A clean, colorful animation about a woman who loves cats. Yay? I’m always game for pretty aesthetics, and the internet loves cats, but Catherine, via its pitch, hardly feels essential. However dear viewer, this Belgian short film hides a secret—in the words of its creator, Britt Raes, it is “…not only a movie for cat lovers, it’s definitely also for cat haters!”
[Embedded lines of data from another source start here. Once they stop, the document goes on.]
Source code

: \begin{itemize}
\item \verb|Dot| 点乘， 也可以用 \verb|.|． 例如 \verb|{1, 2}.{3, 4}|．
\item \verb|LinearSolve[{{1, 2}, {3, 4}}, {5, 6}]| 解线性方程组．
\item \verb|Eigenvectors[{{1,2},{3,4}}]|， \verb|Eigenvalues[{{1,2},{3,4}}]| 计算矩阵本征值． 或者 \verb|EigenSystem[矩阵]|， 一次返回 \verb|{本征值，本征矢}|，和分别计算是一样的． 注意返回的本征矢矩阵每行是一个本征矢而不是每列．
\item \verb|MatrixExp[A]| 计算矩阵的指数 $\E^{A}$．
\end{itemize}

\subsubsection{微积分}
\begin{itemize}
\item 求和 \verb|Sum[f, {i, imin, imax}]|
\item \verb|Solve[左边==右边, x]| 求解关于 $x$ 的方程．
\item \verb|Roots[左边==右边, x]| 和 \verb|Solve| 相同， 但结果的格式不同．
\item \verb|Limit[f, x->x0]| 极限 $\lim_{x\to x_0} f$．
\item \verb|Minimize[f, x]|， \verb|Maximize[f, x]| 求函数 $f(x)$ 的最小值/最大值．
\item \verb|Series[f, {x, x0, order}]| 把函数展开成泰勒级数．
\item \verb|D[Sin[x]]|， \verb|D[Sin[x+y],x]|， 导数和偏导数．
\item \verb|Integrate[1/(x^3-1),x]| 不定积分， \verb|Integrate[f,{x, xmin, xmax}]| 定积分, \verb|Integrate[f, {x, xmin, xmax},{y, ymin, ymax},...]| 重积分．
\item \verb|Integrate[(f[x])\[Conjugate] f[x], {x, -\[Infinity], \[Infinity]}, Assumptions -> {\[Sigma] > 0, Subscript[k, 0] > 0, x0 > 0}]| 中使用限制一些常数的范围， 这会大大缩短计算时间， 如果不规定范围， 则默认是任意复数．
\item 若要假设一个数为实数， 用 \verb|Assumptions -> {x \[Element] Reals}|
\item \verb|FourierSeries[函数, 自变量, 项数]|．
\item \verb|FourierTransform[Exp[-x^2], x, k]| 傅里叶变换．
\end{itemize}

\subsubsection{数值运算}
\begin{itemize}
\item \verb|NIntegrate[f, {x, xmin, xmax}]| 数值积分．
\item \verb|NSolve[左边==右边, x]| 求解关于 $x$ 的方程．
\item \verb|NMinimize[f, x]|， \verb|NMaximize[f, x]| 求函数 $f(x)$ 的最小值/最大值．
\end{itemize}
It really is astonishing what a misanthropic heart Catherine has. On the one-hand it’s a rather sensitive coming-of-age story that deals with familiar themes of self-esteem and disconnection, while genuinely celebrating the bond between pet and owner. That said, there is no elevation or growth to be found. In what is hopefully not too autobiographical of a plot, Raes—an on-the-record cat-lover who notes to us that she someday wishes to be reincarnated as a cat named “Fluffy”—seemingly acknowledges a deeply uncomfortable power imbalance in the animal/human relationship, and the way that the acceptance and unconditional love of pet-ownership is often simply an escapist salve for deeper inadequacies. As such all the beats of the film that look sweet, and which play into familiar arcs of the genre—from loving responsibility, to self-acceptance, to romance—are tinged with sour underlying notes, and this subversion is both surprising, and deeply, morbidly, funny.
I first saw the film at SXSW 2017, and, for the audience, the film provoked those same sort of uncomfortable belly laughs that one associates with truly outrageous midnight screening films. I loved it, it was my favorite animation out of the festival, and it is the mismatch of tone between its gorgeous, almost twee, animation style and somewhat depressing nature that make it memorable. Conceptually, this combination of traits feels reminiscent of S/W fave Julia Pott’s work, and thus it came as no surprise to see that she is credited in the film as a creative mentor to Raes.
Speaking of the animation, it is quite notable. Produced by Creative Conspiracy with the aid of The Flanders Audiovisual Fund and Belgian Tax Shelter, Raes supervised an impressively sized production of 5 animators, along with various compositors and background artists. It is exceptionally clean in design, with almost nonexistent backgrounds—better to bring forward via contrast the expressive color palate Raes chooses. Split into three parts, representing different ages in Catherine’s life, each section of the film is principally drawn by a separate animator, however it is in the transitions that the film shines, and Raes took control of these tricky sequences herself. These clever, morphing shots both delineate scenes, but also fluidly traverse reality and fantasy. Paired with the use of color, the film is able to relate the interiority of Catherine’s character with a legible clarity that is remarkable for film of any type or genre, and they are integral to the subtly subversive aims of the project.
The result has been a hit on the festival circuit, with over 200+ screenings and notable Audience Awards at Cinequest and Hiroshima. With international distribution via Miyu Distribution, the film premiered online in select territories via TOPIC several months back, but is now available internationally via Vimeo and YouTube. As for Raes, she tells us that she is currently developing a new short & writing the script for a tv-special, both of which are fairytale-like stories for children (and adults), but also she can’t let go of one particular idea for a series—with even more pets!